GSoC project: Analyzing the Qubes code base

Paras Chetal

unread,

Mar 2, 2017, 7:26:28 AM3/2/17

to qubes-devel

Hi,

I am a computer science undergraduate studying at IIT Roorkee. I wish to contribute to QubesOS under the Google Summer of Code and look forward to continue contributing to the community as an active developer beyond the GSoC period too. I was quite excited when I got to know that QubesOS had been selected as a mentoring organization. I have heard a lot of praise about Qubes regarding the security and privacy it offers, and now I'd like to use GSoC as an initiative to contribute my bit to it.

I plan to work on analyzing the Qubes code base. The project would involve working on leveraging modern static and dynamic analysis, and formally analyzing how untrusted user inputs propagate through the code base, which have been mentioned in the ideas page. I have experience in reverse engineering, static and dynamic analysis, from my frequent participation in CTFs. I'm quite excited to work on analyzing a full fledged OS.

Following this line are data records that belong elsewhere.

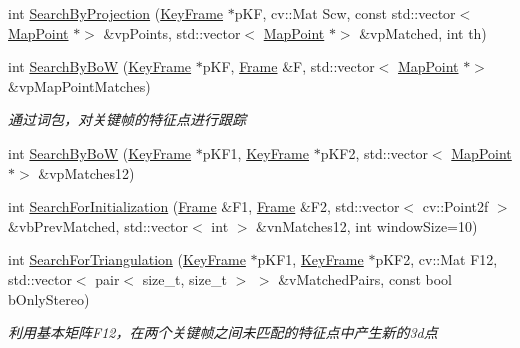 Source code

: \begin{DoxyCompactItemize}
\item 
int \mbox{\hyperlink{class_o_r_b___s_l_a_m2_1_1_o_r_bmatcher_ac1c0dcdeed922c9a96760aa9a76a2fdb}{Search\+By\+Projection}} (\mbox{\hyperlink{class_o_r_b___s_l_a_m2_1_1_key_frame}{Key\+Frame}} $\ast$p\+KF, cv\+::\+Mat Scw, const std\+::vector$<$ \mbox{\hyperlink{class_o_r_b___s_l_a_m2_1_1_map_point}{Map\+Point}} $\ast$$>$ \&vp\+Points, std\+::vector$<$ \mbox{\hyperlink{class_o_r_b___s_l_a_m2_1_1_map_point}{Map\+Point}} $\ast$$>$ \&vp\+Matched, int th)
\item 
int \mbox{\hyperlink{class_o_r_b___s_l_a_m2_1_1_o_r_bmatcher_a024fe40fa89785df914ef0a59cdf605d}{Search\+By\+BoW}} (\mbox{\hyperlink{class_o_r_b___s_l_a_m2_1_1_key_frame}{Key\+Frame}} $\ast$p\+KF, \mbox{\hyperlink{class_o_r_b___s_l_a_m2_1_1_frame}{Frame}} \&F, std\+::vector$<$ \mbox{\hyperlink{class_o_r_b___s_l_a_m2_1_1_map_point}{Map\+Point}} $\ast$$>$ \&vp\+Map\+Point\+Matches)
\begin{DoxyCompactList}\small\item\em 通过词包，对关键帧的特征点进行跟踪 \end{DoxyCompactList}\item 
int \mbox{\hyperlink{class_o_r_b___s_l_a_m2_1_1_o_r_bmatcher_ad62ee37a7d926719f16ddd17f7e48e10}{Search\+By\+BoW}} (\mbox{\hyperlink{class_o_r_b___s_l_a_m2_1_1_key_frame}{Key\+Frame}} $\ast$p\+K\+F1, \mbox{\hyperlink{class_o_r_b___s_l_a_m2_1_1_key_frame}{Key\+Frame}} $\ast$p\+K\+F2, std\+::vector$<$ \mbox{\hyperlink{class_o_r_b___s_l_a_m2_1_1_map_point}{Map\+Point}} $\ast$$>$ \&vp\+Matches12)
\item 
int \mbox{\hyperlink{class_o_r_b___s_l_a_m2_1_1_o_r_bmatcher_aff9b6dde7878d59e334ed5ad2ddd04eb}{Search\+For\+Initialization}} (\mbox{\hyperlink{class_o_r_b___s_l_a_m2_1_1_frame}{Frame}} \&F1, \mbox{\hyperlink{class_o_r_b___s_l_a_m2_1_1_frame}{Frame}} \&F2, std\+::vector$<$ cv\+::\+Point2f $>$ \&vb\+Prev\+Matched, std\+::vector$<$ int $>$ \&vn\+Matches12, int window\+Size=10)
\item 
int \mbox{\hyperlink{class_o_r_b___s_l_a_m2_1_1_o_r_bmatcher_a0ecb7f018e9184c67c4a48ad8616217d}{Search\+For\+Triangulation}} (\mbox{\hyperlink{class_o_r_b___s_l_a_m2_1_1_key_frame}{Key\+Frame}} $\ast$p\+K\+F1, \mbox{\hyperlink{class_o_r_b___s_l_a_m2_1_1_key_frame}{Key\+Frame}} $\ast$p\+K\+F2, cv\+::\+Mat F12, std\+::vector$<$ pair$<$ size\+\_\+t, size\+\_\+t $>$ $>$ \&v\+Matched\+Pairs, const bool b\+Only\+Stereo)
\begin{DoxyCompactList}\small\item\em 利用基本矩阵\+F12，在两个关键帧之间未匹配的特征点中产生新的3d点 \end{DoxyCompactList}\item 

\end{DoxyCompactItemize}
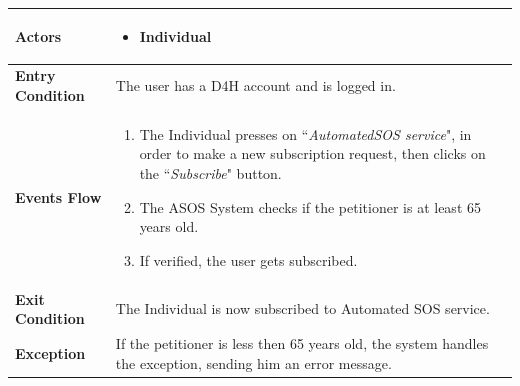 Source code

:             \begin{table}[H]
            	\centering
                
                \begin{tabular}{|p{3cm}|p{8.2cm}|}
                    \hline
                    \textbf{Actors} & \begin{itemize}
                        \item Individual
                    \end{itemize} \\
                     \hline
                    \textbf{Entry Condition} & The user has a D4H account and is logged in. \\
                     \hline
                    \textbf{Events Flow} & \begin{enumerate}
                                               \item The Individual presses on
                                               ``\emph{AutomatedSOS service}", in order to make a new subscription request, then clicks on the ``\emph{Subscribe}" button.
                                               \item The ASOS System checks if the petitioner is at least 65 years old.
                                               \item If verified, the user gets subscribed.
                                           \end{enumerate} \\
                     \hline
                    \textbf{Exit Condition} & The Individual is now subscribed to Automated SOS service.\\
                     \hline
                    \textbf{Exception} & If the petitioner is less then 65 years old, the system handles the exception, sending him an error message. \\
                     \hline
                \end{tabular}  
            \end{table}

I believe Jean-Philippe Ouellet will be my mentor for the project. Could you please guide me on how I set up my system to get started? Maybe assign me some micro-tasks related to the project for a start? Also, could you please elaborate on what all is included in the "untrusted user input" part?
I have already installed QubesOS on my system and am transitioning to start using it as my default OS.

Cheers!

Regards,
Paras Chetal

Marek Marczykowski-Górecki

unread,

Mar 3, 2017, 5:19:25 AM3/3/17

to Paras Chetal, qubes-devel

-----BEGIN PGP SIGNED MESSAGE-----
Hash: SHA256

On Thu, Mar 02, 2017 at 04:26:28AM -0800, Paras Chetal wrote:
> Hi,
>
> I am a computer science undergraduate studying at IIT Roorkee. I wish to
> contribute to QubesOS under the Google Summer of Code and look forward to
> continue contributing to the community as an active developer beyond the
> GSoC period too. I was quite excited when I got to know that QubesOS had
> been selected as a mentoring organization. I have heard a lot of praise
> about Qubes regarding the security and privacy it offers, and now I'd like
> to use GSoC as an initiative to contribute my bit to it.

Welcome :)

> I plan to work on analyzing the Qubes code base. The project would involve
> working on leveraging modern static and dynamic analysis, and formally
> analyzing how untrusted user inputs propagate through the code base, which

> have been mentioned in the ideas page <https://www.qubes-os.org/gsoc/>. I

> have experience in reverse engineering, static and dynamic analysis, from
> my frequent participation in CTFs. I'm quite excited to work on analyzing a
> full fledged OS.
>
> I believe Jean-Philippe Ouellet will be my mentor for the project. Could
> you please guide me on how I set up my system to get started? Maybe assign
> me some micro-tasks related to the project for a start? Also, could you
> please elaborate on what all is included in the "untrusted user input" part?
> I have already installed QubesOS on my system and am transitioning to start
> using it as my default OS.

Recently we have extended https://www.qubes-os.org/gsoc/ page with some
additional information on where to start.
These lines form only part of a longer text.